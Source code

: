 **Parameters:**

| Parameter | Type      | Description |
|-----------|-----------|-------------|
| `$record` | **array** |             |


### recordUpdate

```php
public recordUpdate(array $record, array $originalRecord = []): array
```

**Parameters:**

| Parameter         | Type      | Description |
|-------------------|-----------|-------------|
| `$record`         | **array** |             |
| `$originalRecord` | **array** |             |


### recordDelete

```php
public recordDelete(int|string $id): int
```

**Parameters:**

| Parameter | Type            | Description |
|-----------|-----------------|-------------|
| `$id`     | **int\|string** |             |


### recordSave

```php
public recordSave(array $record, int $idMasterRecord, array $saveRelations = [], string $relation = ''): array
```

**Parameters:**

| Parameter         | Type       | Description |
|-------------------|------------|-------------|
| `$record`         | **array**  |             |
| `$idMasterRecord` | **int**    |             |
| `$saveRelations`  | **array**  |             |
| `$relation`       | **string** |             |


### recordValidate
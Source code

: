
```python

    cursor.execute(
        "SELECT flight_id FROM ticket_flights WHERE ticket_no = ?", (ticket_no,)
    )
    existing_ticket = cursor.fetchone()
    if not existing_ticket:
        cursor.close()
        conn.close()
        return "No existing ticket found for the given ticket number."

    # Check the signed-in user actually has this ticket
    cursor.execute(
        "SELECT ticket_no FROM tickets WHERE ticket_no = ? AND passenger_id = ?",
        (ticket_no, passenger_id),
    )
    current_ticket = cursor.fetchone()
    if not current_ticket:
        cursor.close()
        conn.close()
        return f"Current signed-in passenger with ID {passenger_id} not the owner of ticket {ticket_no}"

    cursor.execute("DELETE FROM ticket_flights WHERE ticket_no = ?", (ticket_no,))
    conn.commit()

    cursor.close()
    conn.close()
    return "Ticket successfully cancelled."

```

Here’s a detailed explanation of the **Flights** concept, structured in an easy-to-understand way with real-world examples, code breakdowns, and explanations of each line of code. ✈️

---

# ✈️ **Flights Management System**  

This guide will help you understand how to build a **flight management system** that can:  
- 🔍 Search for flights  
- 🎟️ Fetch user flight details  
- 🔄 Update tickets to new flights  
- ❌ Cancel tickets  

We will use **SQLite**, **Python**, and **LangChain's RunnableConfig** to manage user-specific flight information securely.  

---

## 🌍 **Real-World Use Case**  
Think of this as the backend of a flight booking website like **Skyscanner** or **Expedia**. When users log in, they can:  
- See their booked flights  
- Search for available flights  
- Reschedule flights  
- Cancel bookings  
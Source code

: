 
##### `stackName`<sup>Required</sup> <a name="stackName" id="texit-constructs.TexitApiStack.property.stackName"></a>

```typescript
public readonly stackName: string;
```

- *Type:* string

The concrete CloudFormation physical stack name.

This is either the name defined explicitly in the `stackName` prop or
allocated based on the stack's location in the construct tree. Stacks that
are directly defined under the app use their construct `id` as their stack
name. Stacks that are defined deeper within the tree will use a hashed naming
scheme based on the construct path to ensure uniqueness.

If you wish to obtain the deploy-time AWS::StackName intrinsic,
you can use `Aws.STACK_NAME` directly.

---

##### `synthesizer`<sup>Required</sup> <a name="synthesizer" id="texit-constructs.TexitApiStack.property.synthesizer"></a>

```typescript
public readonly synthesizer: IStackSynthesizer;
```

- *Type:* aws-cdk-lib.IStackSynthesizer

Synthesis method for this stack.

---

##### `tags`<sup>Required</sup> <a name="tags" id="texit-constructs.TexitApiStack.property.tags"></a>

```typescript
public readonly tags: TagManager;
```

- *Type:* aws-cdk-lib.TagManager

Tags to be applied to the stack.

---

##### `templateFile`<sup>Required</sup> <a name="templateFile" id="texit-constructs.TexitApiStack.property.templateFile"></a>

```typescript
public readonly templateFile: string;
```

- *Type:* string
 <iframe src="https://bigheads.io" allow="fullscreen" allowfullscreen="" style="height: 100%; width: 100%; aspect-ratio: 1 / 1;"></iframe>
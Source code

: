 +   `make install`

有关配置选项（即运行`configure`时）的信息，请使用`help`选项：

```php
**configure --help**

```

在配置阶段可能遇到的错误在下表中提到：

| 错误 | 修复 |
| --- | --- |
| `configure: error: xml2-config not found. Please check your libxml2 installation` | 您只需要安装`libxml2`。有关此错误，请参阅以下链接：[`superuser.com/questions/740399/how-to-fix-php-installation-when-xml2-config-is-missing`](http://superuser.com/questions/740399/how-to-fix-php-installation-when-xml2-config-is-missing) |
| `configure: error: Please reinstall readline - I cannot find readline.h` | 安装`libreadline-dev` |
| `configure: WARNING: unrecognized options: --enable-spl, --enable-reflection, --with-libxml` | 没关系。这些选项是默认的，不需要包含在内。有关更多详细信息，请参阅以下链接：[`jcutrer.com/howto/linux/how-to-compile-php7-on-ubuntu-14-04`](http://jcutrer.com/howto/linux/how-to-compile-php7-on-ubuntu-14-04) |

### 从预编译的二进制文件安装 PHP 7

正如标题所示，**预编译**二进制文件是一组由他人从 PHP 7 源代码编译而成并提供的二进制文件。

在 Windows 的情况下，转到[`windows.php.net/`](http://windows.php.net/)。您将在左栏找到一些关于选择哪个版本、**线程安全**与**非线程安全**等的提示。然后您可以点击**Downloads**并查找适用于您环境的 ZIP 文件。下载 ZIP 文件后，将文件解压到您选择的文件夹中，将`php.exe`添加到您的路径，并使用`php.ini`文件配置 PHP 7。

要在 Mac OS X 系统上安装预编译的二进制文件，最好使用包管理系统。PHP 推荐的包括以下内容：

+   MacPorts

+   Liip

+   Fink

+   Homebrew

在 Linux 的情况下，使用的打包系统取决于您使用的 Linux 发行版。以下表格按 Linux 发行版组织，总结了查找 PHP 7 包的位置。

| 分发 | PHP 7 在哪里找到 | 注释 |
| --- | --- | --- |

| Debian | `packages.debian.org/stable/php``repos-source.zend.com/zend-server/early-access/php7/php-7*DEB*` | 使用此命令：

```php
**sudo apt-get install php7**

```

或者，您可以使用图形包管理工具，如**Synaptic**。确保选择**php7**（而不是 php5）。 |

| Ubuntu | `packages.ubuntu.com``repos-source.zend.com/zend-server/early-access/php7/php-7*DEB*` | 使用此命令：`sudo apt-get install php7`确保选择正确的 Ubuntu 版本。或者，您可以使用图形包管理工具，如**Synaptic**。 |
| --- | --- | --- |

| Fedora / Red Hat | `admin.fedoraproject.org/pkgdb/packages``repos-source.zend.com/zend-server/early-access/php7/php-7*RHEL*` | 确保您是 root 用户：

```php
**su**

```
◆ ◆ ◆ ◆
> **Instructions to follow**: Could you return exactly the stretch of the data above that starts at the line with "scheme based on" and ends at the line with "100%; width: 100%;", both lines included?

> **Reply**:
scheme based on the construct path to ensure uniqueness.

If you wish to obtain the deploy-time AWS::StackName intrinsic,
you can use `Aws.STACK_NAME` directly.

---

##### `synthesizer`<sup>Required</sup> <a name="synthesizer" id="texit-constructs.TexitApiStack.property.synthesizer"></a>

```typescript
public readonly synthesizer: IStackSynthesizer;
```

- *Type:* aws-cdk-lib.IStackSynthesizer

Synthesis method for this stack.

---

##### `tags`<sup>Required</sup> <a name="tags" id="texit-constructs.TexitApiStack.property.tags"></a>

```typescript
public readonly tags: TagManager;
```

- *Type:* aws-cdk-lib.TagManager

Tags to be applied to the stack.

---

##### `templateFile`<sup>Required</sup> <a name="templateFile" id="texit-constructs.TexitApiStack.property.templateFile"></a>

```typescript
public readonly templateFile: string;
```

- *Type:* string
 <iframe src="https://bigheads.io" allow="fullscreen" allowfullscreen="" style="height: 100%; width: 100%; aspect-ratio: 1 / 1;"></iframe>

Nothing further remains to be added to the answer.